Ford oferuje największą elastyczność przy doborze opcji oraz atrakcyjnie wycenione pakiety dodatków. Z uwagi na najniższe zużycie paliwa jego bieżąca eksploatacja będzie najtańsza.
Volvo, jako produkt premium, jest o ok. 10-20 tysięcy złotych droższe, zależnie od doboru specyfikacji, ale w zamian otrzymujemy wyższej jakości samochód, który będzie droższy przy odsprzedaży.
PUNKTACJA TESTOWA | Maks. liczba pkt. | Ford | Mazda | Volvo |
---|---|---|---|---|
Nadwozie i wnętrze | ||||
Wymiary wnętrza | 50 | 33 | 36 | 33 |
Wykończenie i ergonomia | 10 | 7 | 7 | 8 |
Wyciszenie | 10 | 7 | 6 | 5 |
Multimedia i obsługa | 10 | 8 | 7 | 9 |
Bagażnik | 20 | 15 | 16 | 14 |
SUMA | 100 | 70 | 72 | 69 |
Układ napędowy | ||||
Osiągi | 30 | 14 | 15 | 16 |
Praca silnika | 10 | 9 | 7 | 8 |
Skrzynia biegów | 10 | 7 | 6 | 7 |
Zużycie paliwa | 30 | 26 | 13 | 18 |
SUMA | 80 | 53 | 44 | 49 |
Właściwości jezdne | ||||
Prowadzenie | 30 | 25 | 22 | 21 |
Komfort jazdy | 30 | 21 | 23 | 23 |
Układ kierowniczy | 10 | 8 | 6 | 6 |
Hamulce | 20 | 12 | 11 | 13 |
SUMA | 90 | 53 | 44 | 48 |
RAZEM (bez kosztów) | 270 | 189 | 178 | 181 |
MIEJSCA | 1 | 3 | 2 | |
Wyposażenie i koszty | ||||
Cena zakupu | 50 | 13 | 13 | 8 |
Poziom wyposażenia | 40 | 19 | 17 | 22 |
Systemy bezpieczeństwa | 30 | 11 | 13 | 14 |
Wyposażenie dodatkowe | 10 | 6 | 5 | 5 |
SUMA | 130 | 49 | 48 | 49 |
RAZEM | 400 | 238 | 226 | 230 |
MIEJSCA | 1 | 3 | 2 |
Kuga „błyszczy” oszczędnym napędem i angażującym, pewnym prowadzeniem, a przy tym nie ma istotnych słabych punktów – i wygrywa. Mocna pozycja wygodnego Volvo, które nie jest szczególnie drogie, jeśli uwzględnić prestiż marki. Konstrukcja Mazdy ma swoje lata i to czuć, choć jej przestronna kabina, przystępna obsługa oraz łagodnie zestrojone podwozie znajdą swoich amatorów.
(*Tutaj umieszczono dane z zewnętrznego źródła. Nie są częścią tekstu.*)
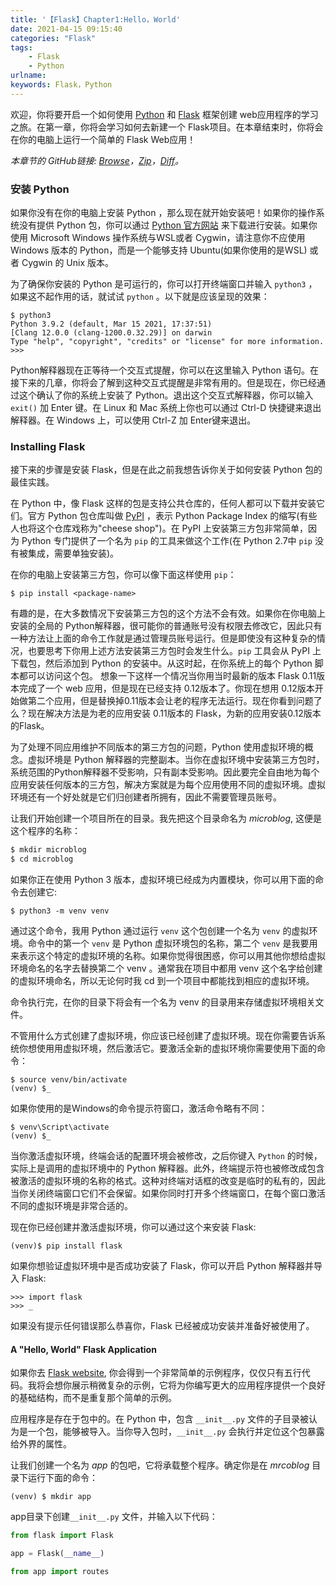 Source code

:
```yaml
---
title: '【Flask】Chapter1:Hello，World'
date: 2021-04-15 09:15:40
categories: "Flask"
tags:
	- Flask
	- Python
urlname:
keywords: Flask，Python
---
```


欢迎，你将要开启一个如何使用 [Python](https://www.python.org/) 和 [Flask](https://flask.palletsprojects.com/en/1.1.x/) 框架创建 web应用程序的学习之旅。在第一章，你将会学习如何去新建一个 Flask项目。在本章结束时，你将会在你的电脑上运行一个简单的 Flask Web应用！

*本章节的 GitHub链接: [Browse](https://github.com/miguelgrinberg/microblog/tree/v0.1)，[Zip](https://github.com/miguelgrinberg/microblog/archive/v0.1.zip)，[Diff](https://github.com/miguelgrinberg/microblog/compare/v0.0...v0.1)。*

<!-- more -->

### 安装 Python

如果你没有在你的电脑上安装 Python ，那么现在就开始安装吧！如果你的操作系统没有提供 Python 包，你可以通过 [Python 官方网站](https://www.python.org/downloads/) 来下载进行安装。如果你使用 Microsoft Windows 操作系统与WSL或者 Cygwin，请注意你不应使用 Windows 版本的 Python，而是一个能够支持 Ubuntu(如果你使用的是WSL) 或者 Cygwin 的 Unix 版本。

为了确保你安装的 Python 是可运行的，你可以打开终端窗口并输入 `python3` ，如果这不起作用的话，就试试 `python` 。以下就是应该呈现的效果：

```shell
$ python3
Python 3.9.2 (default, Mar 15 2021, 17:37:51)
[Clang 12.0.0 (clang-1200.0.32.29)] on darwin
Type "help", "copyright", "credits" or "license" for more information.
>>> 
```

Python解释器现在正等待一个交互式提醒，你可以在这里输入 Python 语句。在接下来的几章，你将会了解到这种交互式提醒是非常有用的。但是现在，你已经通过这个确认了你的系统上安装了 Python。退出这个交互式解释器，你可以输入 `exit()` 加 Enter 键。在 Linux 和 Mac 系统上你也可以通过 Ctrl-D 快捷键来退出解释器。在 Windows 上，可以使用 Ctrl-Z 加 Enter键来退出。

### Installing Flask

接下来的步骤是安装 Flask，但是在此之前我想告诉你关于如何安装 Python 包的最佳实践。

在 Python 中，像 Flask 这样的包是支持公共仓库的，任何人都可以下载并安装它们。官方 Python 包仓库叫做 [PyPI](https://pypi.org/) ，表示 Python Package Index 的缩写(有些人也将这个仓库戏称为"cheese shop")。在 PyPI 上安装第三方包非常简单，因为 Python 专门提供了一个名为 `pip` 的工具来做这个工作(在 Python 2.7中 `pip` 没有被集成，需要单独安装)。

在你的电脑上安装第三方包，你可以像下面这样使用 `pip`：

```shell
$ pip install <package-name>
```

有趣的是，在大多数情况下安装第三方包的这个方法不会有效。如果你在你电脑上安装的全局的 Python解释器，很可能你的普通账号没有权限去修改它，因此只有一种方法让上面的命令工作就是通过管理员账号运行。但是即使没有这种复杂的情况，也要思考下你用上述方法安装第三方包时会发生什么。`pip` 工具会从 PyPI 上下载包，然后添加到 Python 的安装中。从这时起，在你系统上的每个 Python 脚本都可以访问这个包。 想象一下这样一个情况当你用当时最新的版本 Flask 0.11版本完成了一个 web 应用，但是现在已经支持 0.12版本了。你现在想用 0.12版本开始做第二个应用，但是替换掉0.11版本会让老的程序无法运行。现在你看到问题了么？现在解决方法是为老的应用安装 0.11版本的 Flask，为新的应用安装0.12版本的Flask。

为了处理不同应用维护不同版本的第三方包的问题，Python 使用虚拟环境的概念。虚拟环境是 Python 解释器的完整副本。当你在虚拟环境中安装第三方包时，系统范围的Python解释器不受影响，只有副本受影响。因此要完全自由地为每个应用安装任何版本的三方包，解决方案就是为每个应用使用不同的虚拟环境。虚拟环境还有一个好处就是它们归创建者所拥有，因此不需要管理员账号。

让我们开始创建一个项目所在的目录。我先把这个目录命名为 *microblog*, 这便是这个程序的名称：

```sh
$ mkdir microblog
$ cd microblog
```

如果你正在使用 Python 3 版本，虚拟环境已经成为内置模块，你可以用下面的命令去创建它:

```shell
$ python3 -m venv venv
```

通过这个命令，我用 Python 通过运行 `venv` 这个包创建一个名为 `venv` 的虚拟环境。命令中的第一个 `venv` 是 Python 虚拟环境包的名称，第二个 `venv` 是我要用来表示这个特定的虚拟环境的名称。如果你觉得很困惑，你可以用其他你想给虚拟环境命名的名字去替换第二个 venv 。通常我在项目中都用 venv 这个名字给创建的虚拟环境命名，所以无论何时我 cd 到一个项目中都能找到相应的虚拟环境。

命令执行完，在你的目录下将会有一个名为 venv 的目录用来存储虚拟环境相关文件。

不管用什么方式创建了虚拟环境，你应该已经创建了虚拟环境。现在你需要告诉系统你想使用用虚拟环境，然后激活它。要激活全新的虚拟环境你需要使用下面的命令：

```shell
$ source venv/bin/activate
(venv) $_
```

如果你使用的是Windows的命令提示符窗口，激活命令略有不同：

```shell
$ venv\Script\activate
(venv) $_
```

当你激活虚拟环境，终端会话的配置环境会被修改，之后你键入 `Python` 的时候，实际上是调用的虚拟环境中的 Python 解释器。此外，终端提示符也被修改成包含被激活的虚拟环境的名称的格式。这种对终端对话框的改变是临时的私有的，因此当你关闭终端窗口它们不会保留。如果你同时打开多个终端窗口，在每个窗口激活不同的虚拟环境是非常合适的。

现在你已经创建并激活虚拟环境，你可以通过这个来安装 Flask:

```shell
(venv)$ pip install flask
```

如果你想验证虚拟环境中是否成功安装了 Flask，你可以开启 Python 解释器并导入 Flask:

```shell
>>> import flask
>>> _
```

如果没有提示任何错误那么恭喜你，Flask 已经被成功安装并准备好被使用了。

#### A "Hello, World" Flask Application

如果你去 [Flask website](https://flask.palletsprojects.com/en/1.1.x/), 你会得到一个非常简单的示例程序，仅仅只有五行代码。我将会想你展示稍微复杂的示例，它将为你编写更大的应用程序提供一个良好的基础结构，而不是重复那个简单的示例。

应用程序是存在于包中的。在 Python 中，包含 `__init__.py` 文件的子目录被认为是一个包，能够被导入。当你导入包时，`__init__.py` 会执行并定位这个包暴露给外界的属性。

让我们创建一个名为 *app* 的包吧，它将承载整个程序。确定你是在 *mrcoblog* 目录下运行下面的命令：

```shell
(venv) $ mkdir app
```

app目录下创建`__init__.py` 文件，并输入以下代码：

```python
from flask import Flask

app = Flask(__name__)

from app import routes
```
Fotele z niskim oparciem skutecznie podpierają ciało. Dobra integracja z autem, regulowany podłokietnik.
Sensownie rozplanowany, porządnie zmontowany kokpit z efektownymi przeszyciami oraz gruba kierownica. Obsługa bazuje na tradycyjnych pokrętłach i przyciskach. Plus za niezłą obsługę głosową.
Sporo miejsca oraz kanapa z długim siedziskiem i dwustopniowo regulowanym oparciem. Szeroko otwierane drzwi.
Przyzwoita ilość miejsca, ale nisko umieszczone siedzisko sprawia, że siedzi się tu z udami w górze.